## Source data
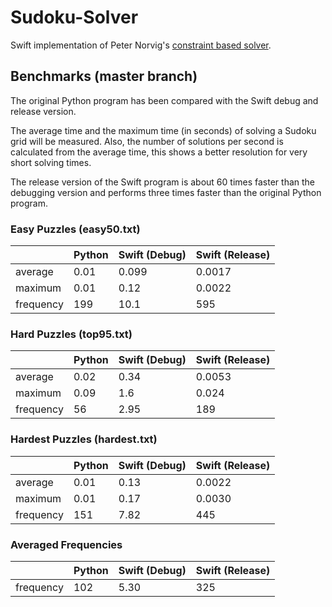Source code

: # Sudoku-Solver

Swift implementation of Peter Norvig's [constraint based solver](http://norvig.com/sudoku.html).


## Benchmarks (master branch)

The original Python program has been compared with the Swift debug and
release version.

The average time and the maximum time (in seconds) of solving a Sudoku
grid will be measured. Also, the number of solutions per second is
calculated from the average time, this shows a better resolution for
very short solving times.

The release version of the Swift program is about 60 times faster than
the debugging version and performs three times faster than the original
Python program.


### Easy Puzzles (easy50.txt)

|           | Python | Swift (Debug) | Swift (Release) |
|-----------|--------|---------------|-----------------|
| average   |  0.01  | 0.099         | 0.0017          |
| maximum   |  0.01  | 0.12          | 0.0022          |
| frequency |  199   | 10.1          | 595             |


### Hard Puzzles (top95.txt)

|           | Python | Swift (Debug) | Swift (Release) |
|-----------|--------|---------------|-----------------|
| average   |  0.02  | 0.34          | 0.0053          |
| maximum   |  0.09  | 1.6           | 0.024           |
| frequency |  56    | 2.95          | 189             |


### Hardest Puzzles (hardest.txt)

|           | Python | Swift (Debug) | Swift (Release) |
|-----------|--------|---------------|-----------------|
| average   |  0.01  | 0.13          | 0.0022          |
| maximum   |  0.01  | 0.17          | 0.0030          |
| frequency |  151   | 7.82          | 445             |


### Averaged Frequencies

|           | Python | Swift (Debug) | Swift (Release) |
|-----------|--------|---------------|-----------------|
| frequency |  102   | 5.30          | 325             |
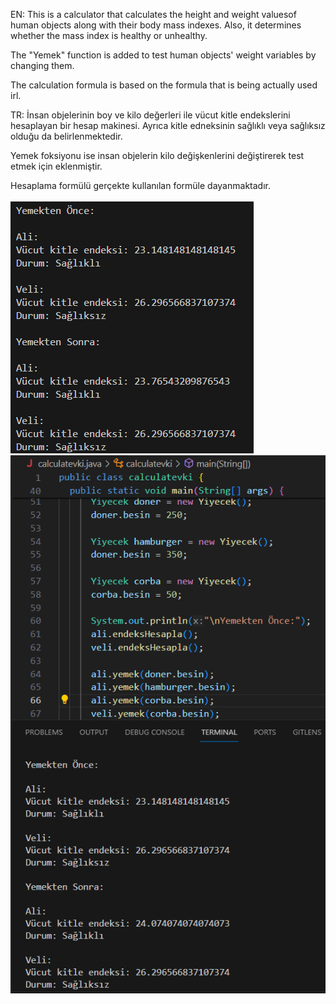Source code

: EN:
This is a calculator that calculates the height and weight values ​​of human objects along with their body mass indexes. Also, it determines whether the mass index is healthy or unhealthy.

The "Yemek" function is added to test human objects' weight variables by changing them.

The calculation formula is based on the formula that is being actually used irl.

TR:
İnsan objelerinin boy ve kilo değerleri ile vücut kitle endekslerini hesaplayan bir hesap makinesi. Ayrıca kitle edneksinin sağlıklı veya sağlıksız olduğu da belirlenmektedir.

Yemek foksiyonu ise insan objelerin kilo değişkenlerini değiştirerek test etmek için eklenmiştir.

Hesaplama formülü gerçekte kullanılan formüle dayanmaktadır.\
\
![](screenshots/ss1.png)\
![](screenshots/ss2.png)
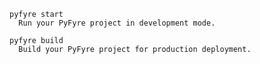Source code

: 
    pyfyre start
      Run your PyFyre project in development mode.

    pyfyre build
      Build your PyFyre project for production deployment.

## Problem to work on
Please copy the records above word for word, omitting every picture.

## Answer
Source code

: # Sudoku-Solver

Swift implementation of Peter Norvig's [constraint based solver](http://norvig.com/sudoku.html).


## Benchmarks (master branch)

The original Python program has been compared with the Swift debug and
release version.

The average time and the maximum time (in seconds) of solving a Sudoku
grid will be measured. Also, the number of solutions per second is
calculated from the average time, this shows a better resolution for
very short solving times.

The release version of the Swift program is about 60 times faster than
the debugging version and performs three times faster than the original
Python program.


### Easy Puzzles (easy50.txt)

|           | Python | Swift (Debug) | Swift (Release) |
|-----------|--------|---------------|-----------------|
| average   |  0.01  | 0.099         | 0.0017          |
| maximum   |  0.01  | 0.12          | 0.0022          |
| frequency |  199   | 10.1          | 595             |


### Hard Puzzles (top95.txt)

|           | Python | Swift (Debug) | Swift (Release) |
|-----------|--------|---------------|-----------------|
| average   |  0.02  | 0.34          | 0.0053          |
| maximum   |  0.09  | 1.6           | 0.024           |
| frequency |  56    | 2.95          | 189             |


### Hardest Puzzles (hardest.txt)

|           | Python | Swift (Debug) | Swift (Release) |
|-----------|--------|---------------|-----------------|
| average   |  0.01  | 0.13          | 0.0022          |
| maximum   |  0.01  | 0.17          | 0.0030          |
| frequency |  151   | 7.82          | 445             |


### Averaged Frequencies

|           | Python | Swift (Debug) | Swift (Release) |
|-----------|--------|---------------|-----------------|
| frequency |  102   | 5.30          | 325             |
Source code

: EN:
This is a calculator that calculates the height and weight values ​​of human objects along with their body mass indexes. Also, it determines whether the mass index is healthy or unhealthy.

The "Yemek" function is added to test human objects' weight variables by changing them.

The calculation formula is based on the formula that is being actually used irl.

TR:
İnsan objelerinin boy ve kilo değerleri ile vücut kitle endekslerini hesaplayan bir hesap makinesi. Ayrıca kitle edneksinin sağlıklı veya sağlıksız olduğu da belirlenmektedir.

Yemek foksiyonu ise insan objelerin kilo değişkenlerini değiştirerek test etmek için eklenmiştir.

Hesaplama formülü gerçekte kullanılan formüle dayanmaktadır.\
\
![](screenshots/ss1.png)\
![](screenshots/ss2.png)
Source code

: 
    pyfyre start
      Run your PyFyre project in development mode.

    pyfyre build
      Build your PyFyre project for production deployment.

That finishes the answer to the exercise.